TO THE WONDER is largely in the same vein, with shot after shot of gorgeously composed imagery, usually looking up to the sky (always limitless in Malick) or down from it (always godlike). But this film is focused more strongly on human relations than its predecessor, on a love affair that begins in Europe and is tested in the crucible of the suburbs and farmlands of North America. The voices are still disembodied, as though echoing in the void after the deaths of the speakers, and the painful clarity of the images is just as hard to and impossible not to look at as before. But there are moments when the camera goes level, and looks upon things from a human height, and this happens precisely when the human interactions are at their most direct and convincing.

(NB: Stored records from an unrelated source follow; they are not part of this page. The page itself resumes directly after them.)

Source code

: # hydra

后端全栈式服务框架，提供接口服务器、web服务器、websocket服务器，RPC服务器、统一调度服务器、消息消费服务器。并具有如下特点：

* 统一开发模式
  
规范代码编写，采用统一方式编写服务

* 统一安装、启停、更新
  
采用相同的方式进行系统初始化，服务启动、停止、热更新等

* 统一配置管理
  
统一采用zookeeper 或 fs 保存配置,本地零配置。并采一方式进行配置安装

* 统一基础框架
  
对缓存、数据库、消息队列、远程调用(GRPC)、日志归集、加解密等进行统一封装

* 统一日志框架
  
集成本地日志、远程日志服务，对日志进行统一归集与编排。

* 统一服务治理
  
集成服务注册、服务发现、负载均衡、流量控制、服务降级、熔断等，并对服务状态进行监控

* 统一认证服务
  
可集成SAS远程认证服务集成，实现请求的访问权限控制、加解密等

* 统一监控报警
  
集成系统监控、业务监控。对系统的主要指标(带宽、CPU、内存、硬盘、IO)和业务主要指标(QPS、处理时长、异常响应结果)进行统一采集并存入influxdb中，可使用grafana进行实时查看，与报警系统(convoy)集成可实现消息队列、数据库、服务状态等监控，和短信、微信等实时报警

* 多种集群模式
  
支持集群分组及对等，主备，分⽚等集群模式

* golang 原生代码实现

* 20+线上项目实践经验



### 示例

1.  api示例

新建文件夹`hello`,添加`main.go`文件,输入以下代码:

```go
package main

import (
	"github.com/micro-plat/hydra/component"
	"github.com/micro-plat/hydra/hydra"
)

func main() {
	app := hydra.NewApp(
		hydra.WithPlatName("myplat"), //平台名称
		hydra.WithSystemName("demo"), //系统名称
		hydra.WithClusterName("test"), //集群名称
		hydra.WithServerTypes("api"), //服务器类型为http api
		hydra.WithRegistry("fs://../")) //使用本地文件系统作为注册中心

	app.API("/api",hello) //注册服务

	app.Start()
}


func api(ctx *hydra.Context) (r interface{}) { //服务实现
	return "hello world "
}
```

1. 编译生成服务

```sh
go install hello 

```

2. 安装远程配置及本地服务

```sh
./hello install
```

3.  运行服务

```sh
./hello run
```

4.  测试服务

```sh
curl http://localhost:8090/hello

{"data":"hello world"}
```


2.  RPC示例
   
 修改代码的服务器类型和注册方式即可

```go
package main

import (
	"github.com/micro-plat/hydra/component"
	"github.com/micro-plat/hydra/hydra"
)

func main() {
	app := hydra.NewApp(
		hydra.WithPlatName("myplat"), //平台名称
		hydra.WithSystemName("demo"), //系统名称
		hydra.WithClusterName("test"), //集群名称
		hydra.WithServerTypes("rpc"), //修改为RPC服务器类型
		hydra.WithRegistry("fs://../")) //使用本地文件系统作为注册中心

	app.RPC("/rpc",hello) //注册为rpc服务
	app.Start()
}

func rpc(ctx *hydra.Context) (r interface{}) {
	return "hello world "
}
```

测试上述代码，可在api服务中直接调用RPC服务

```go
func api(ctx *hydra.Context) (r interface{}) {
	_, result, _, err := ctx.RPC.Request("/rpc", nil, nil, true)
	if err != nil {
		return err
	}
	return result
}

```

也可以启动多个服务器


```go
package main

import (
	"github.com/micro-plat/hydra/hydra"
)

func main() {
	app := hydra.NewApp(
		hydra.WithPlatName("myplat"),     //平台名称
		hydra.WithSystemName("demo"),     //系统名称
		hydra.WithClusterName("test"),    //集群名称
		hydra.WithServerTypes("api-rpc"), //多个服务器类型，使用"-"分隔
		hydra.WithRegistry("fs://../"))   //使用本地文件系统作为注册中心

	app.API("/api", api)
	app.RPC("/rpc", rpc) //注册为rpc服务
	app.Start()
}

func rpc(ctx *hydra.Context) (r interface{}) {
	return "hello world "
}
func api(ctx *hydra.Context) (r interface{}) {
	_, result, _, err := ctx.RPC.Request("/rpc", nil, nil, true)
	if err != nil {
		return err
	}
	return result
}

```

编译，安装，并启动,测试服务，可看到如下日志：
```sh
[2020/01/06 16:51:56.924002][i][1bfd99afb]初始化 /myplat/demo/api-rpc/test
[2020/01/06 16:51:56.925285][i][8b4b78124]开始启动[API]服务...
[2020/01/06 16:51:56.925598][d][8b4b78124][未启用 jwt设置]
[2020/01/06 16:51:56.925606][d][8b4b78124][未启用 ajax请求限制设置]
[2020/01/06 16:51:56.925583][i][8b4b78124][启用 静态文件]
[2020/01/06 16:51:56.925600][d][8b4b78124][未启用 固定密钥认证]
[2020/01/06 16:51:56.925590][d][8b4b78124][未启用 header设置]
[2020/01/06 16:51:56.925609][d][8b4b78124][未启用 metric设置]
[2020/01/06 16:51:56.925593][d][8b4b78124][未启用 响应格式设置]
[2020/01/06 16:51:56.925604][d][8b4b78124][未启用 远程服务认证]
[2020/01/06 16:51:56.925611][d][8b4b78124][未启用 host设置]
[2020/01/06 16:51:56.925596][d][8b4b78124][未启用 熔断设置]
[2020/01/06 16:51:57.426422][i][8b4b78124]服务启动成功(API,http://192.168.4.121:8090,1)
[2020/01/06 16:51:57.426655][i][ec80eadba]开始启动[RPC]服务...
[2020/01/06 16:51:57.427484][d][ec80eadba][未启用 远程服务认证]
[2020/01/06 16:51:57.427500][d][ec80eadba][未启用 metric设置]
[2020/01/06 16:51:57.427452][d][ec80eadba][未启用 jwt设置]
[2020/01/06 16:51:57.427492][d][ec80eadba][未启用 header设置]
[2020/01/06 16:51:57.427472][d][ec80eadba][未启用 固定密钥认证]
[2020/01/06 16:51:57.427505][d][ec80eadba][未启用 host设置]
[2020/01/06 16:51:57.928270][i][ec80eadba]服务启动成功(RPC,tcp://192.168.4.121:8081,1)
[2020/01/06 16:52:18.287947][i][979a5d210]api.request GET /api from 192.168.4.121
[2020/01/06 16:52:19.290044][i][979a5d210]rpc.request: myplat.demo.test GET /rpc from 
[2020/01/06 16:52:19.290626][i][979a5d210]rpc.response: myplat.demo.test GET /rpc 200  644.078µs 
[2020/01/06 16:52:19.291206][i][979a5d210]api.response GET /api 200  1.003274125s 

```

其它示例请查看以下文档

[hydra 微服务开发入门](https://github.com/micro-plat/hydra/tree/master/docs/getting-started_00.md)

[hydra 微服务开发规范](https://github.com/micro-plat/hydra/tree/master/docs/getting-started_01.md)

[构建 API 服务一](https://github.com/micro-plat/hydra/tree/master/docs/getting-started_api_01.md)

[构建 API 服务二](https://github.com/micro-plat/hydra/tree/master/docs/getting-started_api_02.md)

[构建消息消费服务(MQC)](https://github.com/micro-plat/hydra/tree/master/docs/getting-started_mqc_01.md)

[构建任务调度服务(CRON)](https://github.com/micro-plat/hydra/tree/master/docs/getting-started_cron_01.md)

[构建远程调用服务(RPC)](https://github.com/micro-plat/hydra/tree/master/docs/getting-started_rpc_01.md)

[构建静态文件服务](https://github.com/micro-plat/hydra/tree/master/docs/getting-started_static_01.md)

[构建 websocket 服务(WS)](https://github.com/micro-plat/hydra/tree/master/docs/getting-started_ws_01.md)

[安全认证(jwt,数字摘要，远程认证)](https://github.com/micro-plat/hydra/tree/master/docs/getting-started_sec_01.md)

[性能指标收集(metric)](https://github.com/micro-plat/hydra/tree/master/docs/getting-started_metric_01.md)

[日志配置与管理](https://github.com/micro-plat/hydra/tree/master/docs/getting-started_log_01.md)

I would not say that TO THE WONDER ever comes down to earth, but it gets into bedrooms and backyards, onto trains and airplanes, inside banks and doctor’s offices. There are a priest who questions his god, lovers who doubt their lovers, and countries that resist foreigners, or welcome them. The effect is still distant and austere, but less naively and more questioningly, somehow, than in TREE OF LIFE. Malick’s world remains his own, or one that a very few others live in or can visit, in which God is doubted, then believed in, then doubted again, then believed in again, in a sort of life cycle of the soul. Life feels like a poem waiting to be written, a prayer not yet said, a question unanswered but that one day might be, and until then there are worlds of love and beauty to console us.